Objective: To Glorify God and His son

Chris P writes; A number of us met on Monday 09 March to think about how we might make this objective come to life in our services.
As it happened most of our conversation was about the breaking of bread, so maybe there is scope for thinking about other meetings at another time. Here are some bullet points to let you know our ideas: Chris summarized the examples that came out of the Bible Class held in January about why and how people gave glory to God in the scriptures.
They fell into 6 categories:

• Everything you do can give glory to God (mentioned 4x)

• Things associated with worship (such as thanksgiving)

• Posture (we don’t do any that were mentioned, e.g. kneeling

• Things we do in everyday lives (doing “good works”

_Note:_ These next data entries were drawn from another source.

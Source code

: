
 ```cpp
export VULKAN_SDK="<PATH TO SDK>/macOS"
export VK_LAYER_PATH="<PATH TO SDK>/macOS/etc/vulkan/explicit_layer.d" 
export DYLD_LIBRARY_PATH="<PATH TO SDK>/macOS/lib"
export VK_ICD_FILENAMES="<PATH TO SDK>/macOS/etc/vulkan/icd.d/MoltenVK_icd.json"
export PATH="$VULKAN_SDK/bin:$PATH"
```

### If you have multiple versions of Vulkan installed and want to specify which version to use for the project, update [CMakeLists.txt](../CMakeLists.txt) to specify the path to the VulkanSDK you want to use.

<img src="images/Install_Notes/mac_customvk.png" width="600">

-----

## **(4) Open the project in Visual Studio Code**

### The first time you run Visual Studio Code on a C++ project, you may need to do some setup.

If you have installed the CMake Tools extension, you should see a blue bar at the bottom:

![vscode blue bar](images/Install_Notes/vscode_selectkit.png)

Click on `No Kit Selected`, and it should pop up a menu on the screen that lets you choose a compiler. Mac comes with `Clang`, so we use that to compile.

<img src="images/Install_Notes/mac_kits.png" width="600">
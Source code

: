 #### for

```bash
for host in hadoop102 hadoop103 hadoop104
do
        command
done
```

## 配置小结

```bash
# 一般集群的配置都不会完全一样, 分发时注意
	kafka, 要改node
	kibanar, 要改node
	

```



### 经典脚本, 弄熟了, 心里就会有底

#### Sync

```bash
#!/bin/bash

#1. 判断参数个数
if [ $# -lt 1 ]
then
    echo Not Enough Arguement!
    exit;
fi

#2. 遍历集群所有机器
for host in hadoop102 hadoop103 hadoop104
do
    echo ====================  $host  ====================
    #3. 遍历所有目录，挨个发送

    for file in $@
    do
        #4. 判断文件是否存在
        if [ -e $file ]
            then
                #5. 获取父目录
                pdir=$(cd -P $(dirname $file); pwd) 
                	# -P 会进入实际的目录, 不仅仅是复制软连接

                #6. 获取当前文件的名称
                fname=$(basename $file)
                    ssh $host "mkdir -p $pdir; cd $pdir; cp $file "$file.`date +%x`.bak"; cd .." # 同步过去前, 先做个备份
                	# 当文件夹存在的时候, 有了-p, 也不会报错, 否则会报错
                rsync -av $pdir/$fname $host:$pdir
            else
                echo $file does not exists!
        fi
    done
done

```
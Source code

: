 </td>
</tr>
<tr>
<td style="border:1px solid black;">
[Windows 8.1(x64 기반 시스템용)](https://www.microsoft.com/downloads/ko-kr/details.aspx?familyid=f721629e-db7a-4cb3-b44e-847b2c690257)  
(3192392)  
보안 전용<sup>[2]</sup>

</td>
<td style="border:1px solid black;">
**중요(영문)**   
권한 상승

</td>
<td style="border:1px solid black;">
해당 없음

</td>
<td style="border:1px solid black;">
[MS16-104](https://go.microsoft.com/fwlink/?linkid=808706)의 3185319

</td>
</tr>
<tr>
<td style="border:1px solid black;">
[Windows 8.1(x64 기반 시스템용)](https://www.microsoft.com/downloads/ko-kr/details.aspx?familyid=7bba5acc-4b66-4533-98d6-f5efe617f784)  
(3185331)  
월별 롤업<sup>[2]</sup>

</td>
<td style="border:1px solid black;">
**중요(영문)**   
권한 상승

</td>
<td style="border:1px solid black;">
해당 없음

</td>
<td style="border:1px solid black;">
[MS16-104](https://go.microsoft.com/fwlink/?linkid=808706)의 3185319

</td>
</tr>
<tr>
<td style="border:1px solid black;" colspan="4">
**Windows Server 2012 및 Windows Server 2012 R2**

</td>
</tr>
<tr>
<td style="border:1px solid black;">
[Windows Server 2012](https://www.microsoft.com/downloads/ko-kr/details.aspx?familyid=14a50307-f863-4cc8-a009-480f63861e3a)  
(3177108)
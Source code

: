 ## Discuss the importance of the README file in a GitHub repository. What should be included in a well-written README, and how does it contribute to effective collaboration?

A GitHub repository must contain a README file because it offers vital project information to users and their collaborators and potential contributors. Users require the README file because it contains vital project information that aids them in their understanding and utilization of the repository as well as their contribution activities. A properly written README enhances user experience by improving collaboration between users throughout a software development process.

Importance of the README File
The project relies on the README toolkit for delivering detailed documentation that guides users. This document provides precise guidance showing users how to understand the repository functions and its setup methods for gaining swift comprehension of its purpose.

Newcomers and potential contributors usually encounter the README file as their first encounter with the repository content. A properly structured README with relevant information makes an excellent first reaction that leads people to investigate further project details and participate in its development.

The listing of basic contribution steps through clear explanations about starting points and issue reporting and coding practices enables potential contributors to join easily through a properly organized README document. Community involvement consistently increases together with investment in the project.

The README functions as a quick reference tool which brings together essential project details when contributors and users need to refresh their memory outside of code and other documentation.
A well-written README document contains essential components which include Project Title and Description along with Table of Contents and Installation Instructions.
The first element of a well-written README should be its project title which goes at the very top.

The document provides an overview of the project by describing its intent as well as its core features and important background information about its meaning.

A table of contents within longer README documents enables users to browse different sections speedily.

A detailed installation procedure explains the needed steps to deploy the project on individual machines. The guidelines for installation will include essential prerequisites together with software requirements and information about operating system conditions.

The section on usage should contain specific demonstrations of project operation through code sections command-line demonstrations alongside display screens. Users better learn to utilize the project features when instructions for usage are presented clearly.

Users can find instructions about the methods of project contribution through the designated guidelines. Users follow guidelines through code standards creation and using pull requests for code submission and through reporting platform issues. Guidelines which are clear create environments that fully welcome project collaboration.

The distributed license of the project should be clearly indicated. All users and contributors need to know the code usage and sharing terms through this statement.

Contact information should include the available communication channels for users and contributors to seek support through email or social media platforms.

• Praise (e.g. using instruments)

• Attitude (including “with gladness” and “being built into Christ and each other”) With the right attitude, to being us full circle, we can give glory in everything.

Structure

flow of the service The way a president connects the elements of a service helps make them relevant to the purpose of the service – including collections as offerings are a way of giving God glory (but for some watching the bag go around is distracting)

While we want to give our best in glorifying our God and his Son, it is not about performance / perfection. Also, we want to be creative in our expression but novelty for the sake of novelty is not helpful.
Nothing we do now is wrong and there are no ‘new rules’ – however, there are things to be mindful of. We would like everyone, particularly those who are leading services, to think about how best we can consciously give glory to God.
This starts with the first prayer a president gives – which is the one he makes when he begins his preparation.
The different elements of the service can seem unbalanced at times, for example when the announcements are longer than the readings. Can they be reduced to even only the welfare matters? Could the collections be taken up at the same time as they are being given? Could whoever is on the Rota for the following week be put up on the screen rather than be read out or left to the emailed announcements?

Prayers

In some ecclesias a member of their care team gives the welfare prayer, as they may be in the best position to know what to bring to God. Some presidents would find this helpful.
Prayers could be enhanced by varying how they’re given, on occasion; e.g. said by the whole congregation from words on the screen. This may include words of a hymn, prayer from the Bible or a well selected prayer written by someone else. A ‘call and response’ prayer / opportunity for quiet personal prayer are other possibilities. Jan reminded us that there was a favorable response to these suggestions in the questionnaire on prayer last year, but we have rarely put any of them into use.
Similarly, a suggestion that mediation may be used to focus minds after the children have gone to Sunday school has not been practiced. Some people might be helped in mediating by a verse, a phrase or a picture being put up on the screen to concentrate on.
A useful framework for prayers is expressed by the ACTS acrostic – Adoration, Confession, Thanksgiving and Supplication, as in the ‘Lord’s Prayer’. We tend to do more of the last than the others and rarely do our prayers concentrate on ‘Adoration’.

Preparation

Musicians (and possibly readers and those who pray) can be helped to give of their best when they have the chance to practice before hand – and an opportunity to say, ‘sorry I can’t play that one!’ Not everyone is comfortable using the technology and sometimes it lets us down – so no one should feel under pressure to use it. Offers of help might be gratefully received, though People asked to give thanks for shared lunches tend to be ‘dropped on’ by the president at short-notice. The meals are family occasions so perhaps other members of the family could be invited to give the thanks, including our children (many of whom do so at home).

Readings & Music

Readings can come at a point in the service they are most relevant / helpful, and some (not all) lend themselves to be read in different ways, particularly as different parts.
There is no scriptural reason we could think of for sisters not to give a reading and on the occasions they have it has been well received.
Having a mix of hymns & songs means everyone gets the chance to worship in a way they enjoy. Having the words on the screen helps lift our heads and can be easier to follow than some of the songs that require careful following of the music to work out what to sing next. Books are still useful to follow the tunes, especially harmonies – so feel free to use them too.